# [OT] Sobre Windows vista

## Cyberstudio

Hola muchachos.

Pues ahora mismo estoy probando windows vista RTM (el final, no el beta 2), y la verdad es que no entiendo donde es que microsoft ha metido 5 años de desarrollo, es que simplemente no entiendo....

A ver como lo digo...

ESA B A S U R A usa 2.1GB de ram!!! osa 2.1!!! 1.5gb de memoria fisica y 600mb de paginacion!!! Todabia no termino de creerlo, y lo peor es que es haciendo nada!

Aqui les pongo un screenshot:

http://img398.imageshack.us/img398/5967/untitled2nq2.jpg

Si se fijan, no se cual esta mal si el tacometro o el task manager, pero creo que quizas es el tacometro. Le quite el tema, porque me resulta demaciado gay.

Dicho lo dicho, no le recomiendo a nadie perder su tiempo con Vista.

Esto fue con la version final RTM. la que estara en las calles.

Se que esto no es un foro de windows, pero me tenia que desahogar  :Razz: 

Suerte a todos!

----------

## Antares-1

MMMM, mejor me quedo con mi Fenix con el Vista Transformation Pack que tiene mas dignidad, anda lindo en un K6-2 con 128M de Ram y los estilos Visuales activados...

¡HEREJEZ! Nosotros tenemos que modificar las cosas para que anden mejor y ellos ganan plata...

----------

## bontakun

la verdad es q no entiendo el motivo de tu comentario... y si es desahogo me parece q no corresponde...

aqui todos tienen feeling con linux, por lo q tu comentario tendra mucho apoyo (creo)... pero no muchos argumentos validos aparte de lo de siempre... windows y su falta de seguridad... esperare a que aparezca sp1 y cosas por el estilo...

la verdad es q si quieres saber los avances de windows... deberias postear en otros foros relacionados con el tema...

yo ya he provado la version RTM y me parecio genial... por lo demas es un acercamiento hacia macOS con el estilo de microsoft... al menos en el tema grafico (lamentablemente el funcionamiento interno y la administracion de los recursos la desconozco completamente... y espero sinceramente que no estes en el mismo caso mio puesto q d ser asi... inmediatamente queda invalidado tu comentario)...

saludos...

----------

## Cyberstudio

Bueno mira, el comentario lo pongo porque la mayoria (Si bien no todos) de los usuarios de este foro tienen dual boot con Xp. y como hace tanto tiempo que no salia un os desde microsoft, a uno le pica el gusanito de probar.

Yo por mi parte tengo que usar windows me guste o no, y por mas que no me guste vista tengo que usarlo por igual, porque mi trabajo es programar en .net para personas/empresas que usan windows.

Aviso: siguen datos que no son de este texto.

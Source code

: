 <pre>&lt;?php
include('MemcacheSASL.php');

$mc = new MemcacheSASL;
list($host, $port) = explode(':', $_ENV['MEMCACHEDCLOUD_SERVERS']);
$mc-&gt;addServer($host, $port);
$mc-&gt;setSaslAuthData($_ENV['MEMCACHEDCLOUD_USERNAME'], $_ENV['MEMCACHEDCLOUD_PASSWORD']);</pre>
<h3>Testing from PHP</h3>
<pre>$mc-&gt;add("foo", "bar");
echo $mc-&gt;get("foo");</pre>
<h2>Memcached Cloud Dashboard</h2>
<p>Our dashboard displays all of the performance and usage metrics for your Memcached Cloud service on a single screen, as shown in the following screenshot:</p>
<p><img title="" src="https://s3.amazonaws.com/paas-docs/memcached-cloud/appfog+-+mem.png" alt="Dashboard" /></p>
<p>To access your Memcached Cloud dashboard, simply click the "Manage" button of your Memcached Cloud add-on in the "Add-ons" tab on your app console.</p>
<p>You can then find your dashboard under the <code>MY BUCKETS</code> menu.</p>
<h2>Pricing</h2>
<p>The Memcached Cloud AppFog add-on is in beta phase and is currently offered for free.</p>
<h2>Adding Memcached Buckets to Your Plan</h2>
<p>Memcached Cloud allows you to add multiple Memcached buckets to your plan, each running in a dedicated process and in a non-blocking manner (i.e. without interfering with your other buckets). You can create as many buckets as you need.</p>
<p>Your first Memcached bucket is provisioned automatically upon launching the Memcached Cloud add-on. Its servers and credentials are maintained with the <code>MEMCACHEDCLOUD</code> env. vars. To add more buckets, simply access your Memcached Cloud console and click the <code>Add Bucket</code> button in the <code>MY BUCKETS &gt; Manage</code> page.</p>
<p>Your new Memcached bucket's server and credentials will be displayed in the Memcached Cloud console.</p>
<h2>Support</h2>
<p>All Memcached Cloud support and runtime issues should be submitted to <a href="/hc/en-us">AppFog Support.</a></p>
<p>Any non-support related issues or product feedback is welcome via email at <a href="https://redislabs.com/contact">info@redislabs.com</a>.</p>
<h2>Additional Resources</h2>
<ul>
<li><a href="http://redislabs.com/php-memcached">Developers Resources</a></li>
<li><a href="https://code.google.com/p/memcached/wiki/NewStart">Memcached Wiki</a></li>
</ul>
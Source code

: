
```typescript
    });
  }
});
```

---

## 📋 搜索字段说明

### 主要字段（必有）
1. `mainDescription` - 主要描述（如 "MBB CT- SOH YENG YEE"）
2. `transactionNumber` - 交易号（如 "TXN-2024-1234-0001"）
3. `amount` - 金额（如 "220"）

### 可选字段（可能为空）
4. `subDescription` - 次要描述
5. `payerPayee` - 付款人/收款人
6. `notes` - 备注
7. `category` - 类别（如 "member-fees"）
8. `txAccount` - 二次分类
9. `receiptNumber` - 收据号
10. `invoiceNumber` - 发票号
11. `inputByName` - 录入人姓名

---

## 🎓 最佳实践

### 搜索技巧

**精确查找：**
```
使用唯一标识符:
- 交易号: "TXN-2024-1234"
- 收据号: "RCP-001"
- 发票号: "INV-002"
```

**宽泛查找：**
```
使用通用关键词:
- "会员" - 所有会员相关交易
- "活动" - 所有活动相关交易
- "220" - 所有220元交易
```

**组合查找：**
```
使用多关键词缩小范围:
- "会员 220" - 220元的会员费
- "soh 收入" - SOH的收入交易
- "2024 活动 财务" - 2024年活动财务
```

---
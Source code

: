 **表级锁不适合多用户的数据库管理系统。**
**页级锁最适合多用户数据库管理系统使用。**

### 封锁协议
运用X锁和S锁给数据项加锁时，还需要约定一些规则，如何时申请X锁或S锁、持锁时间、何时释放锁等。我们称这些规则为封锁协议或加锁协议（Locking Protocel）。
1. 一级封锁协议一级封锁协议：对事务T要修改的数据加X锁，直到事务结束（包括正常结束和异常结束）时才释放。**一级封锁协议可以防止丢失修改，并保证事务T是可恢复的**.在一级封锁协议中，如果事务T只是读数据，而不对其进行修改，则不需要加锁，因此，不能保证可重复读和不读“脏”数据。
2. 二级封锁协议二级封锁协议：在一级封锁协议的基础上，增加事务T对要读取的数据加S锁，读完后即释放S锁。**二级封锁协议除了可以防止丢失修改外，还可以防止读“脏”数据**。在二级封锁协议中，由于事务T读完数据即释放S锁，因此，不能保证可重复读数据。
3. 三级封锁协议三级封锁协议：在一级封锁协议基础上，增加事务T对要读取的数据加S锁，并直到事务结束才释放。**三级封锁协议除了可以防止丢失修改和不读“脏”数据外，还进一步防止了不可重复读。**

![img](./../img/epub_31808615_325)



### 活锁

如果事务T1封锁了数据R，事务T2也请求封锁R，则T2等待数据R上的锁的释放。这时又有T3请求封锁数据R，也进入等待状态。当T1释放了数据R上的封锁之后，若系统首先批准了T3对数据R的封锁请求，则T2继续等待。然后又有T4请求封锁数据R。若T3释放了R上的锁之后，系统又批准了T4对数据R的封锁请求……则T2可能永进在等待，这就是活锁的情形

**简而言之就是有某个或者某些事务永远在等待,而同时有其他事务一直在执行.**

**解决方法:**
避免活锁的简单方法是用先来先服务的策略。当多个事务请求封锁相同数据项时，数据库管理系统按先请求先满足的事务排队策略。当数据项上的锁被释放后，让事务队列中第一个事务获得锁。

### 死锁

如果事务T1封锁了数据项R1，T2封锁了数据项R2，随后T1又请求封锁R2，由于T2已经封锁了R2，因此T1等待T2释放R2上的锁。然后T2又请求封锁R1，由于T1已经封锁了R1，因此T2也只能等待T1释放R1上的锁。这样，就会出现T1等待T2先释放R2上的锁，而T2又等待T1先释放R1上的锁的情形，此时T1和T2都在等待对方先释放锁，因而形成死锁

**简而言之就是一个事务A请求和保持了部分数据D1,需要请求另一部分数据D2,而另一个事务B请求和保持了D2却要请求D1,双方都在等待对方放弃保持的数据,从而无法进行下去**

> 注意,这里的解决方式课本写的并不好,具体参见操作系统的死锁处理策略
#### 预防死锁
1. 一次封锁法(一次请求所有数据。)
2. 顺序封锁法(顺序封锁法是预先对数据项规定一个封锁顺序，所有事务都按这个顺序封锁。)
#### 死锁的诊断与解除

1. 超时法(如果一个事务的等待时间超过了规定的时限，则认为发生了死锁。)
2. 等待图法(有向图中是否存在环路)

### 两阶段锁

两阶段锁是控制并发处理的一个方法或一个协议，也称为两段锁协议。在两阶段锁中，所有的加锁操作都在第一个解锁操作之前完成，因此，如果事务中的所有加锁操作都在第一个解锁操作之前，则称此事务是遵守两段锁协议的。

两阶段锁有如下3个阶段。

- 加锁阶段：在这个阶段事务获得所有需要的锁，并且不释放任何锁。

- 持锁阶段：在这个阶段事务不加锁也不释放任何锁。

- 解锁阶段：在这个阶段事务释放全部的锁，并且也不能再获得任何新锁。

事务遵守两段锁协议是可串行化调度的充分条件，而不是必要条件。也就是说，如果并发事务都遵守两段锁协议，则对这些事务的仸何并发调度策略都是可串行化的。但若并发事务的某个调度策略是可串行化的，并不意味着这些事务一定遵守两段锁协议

El objetivo del comentario es para que los que quieran probar, sepan a que van. Como este es el RTM, ya podemos hablar de que esto sera lo que se vera, osea no hay excusas tipo "Es el beta, por lo cual no esta pulido".

Al que lo intente probar le doy un consejo: Desactive la barra lateral, porque hace el inicio del sistema extremadamente lento.

Ahora a reinstalar grub.

Por cierto, con estas experiencias aprecio mas linux. Hace unas semanas le puse 2gb de ram a la laptop, y en windows se nota la diferencia en todo, desde el inicio hasta la programacion. en gentoo por otra parte no se nota la diferencia en nada. Razon: No los necesita. al menos no para lo que yo lo uso, que es lo mismo para lo que uso windows.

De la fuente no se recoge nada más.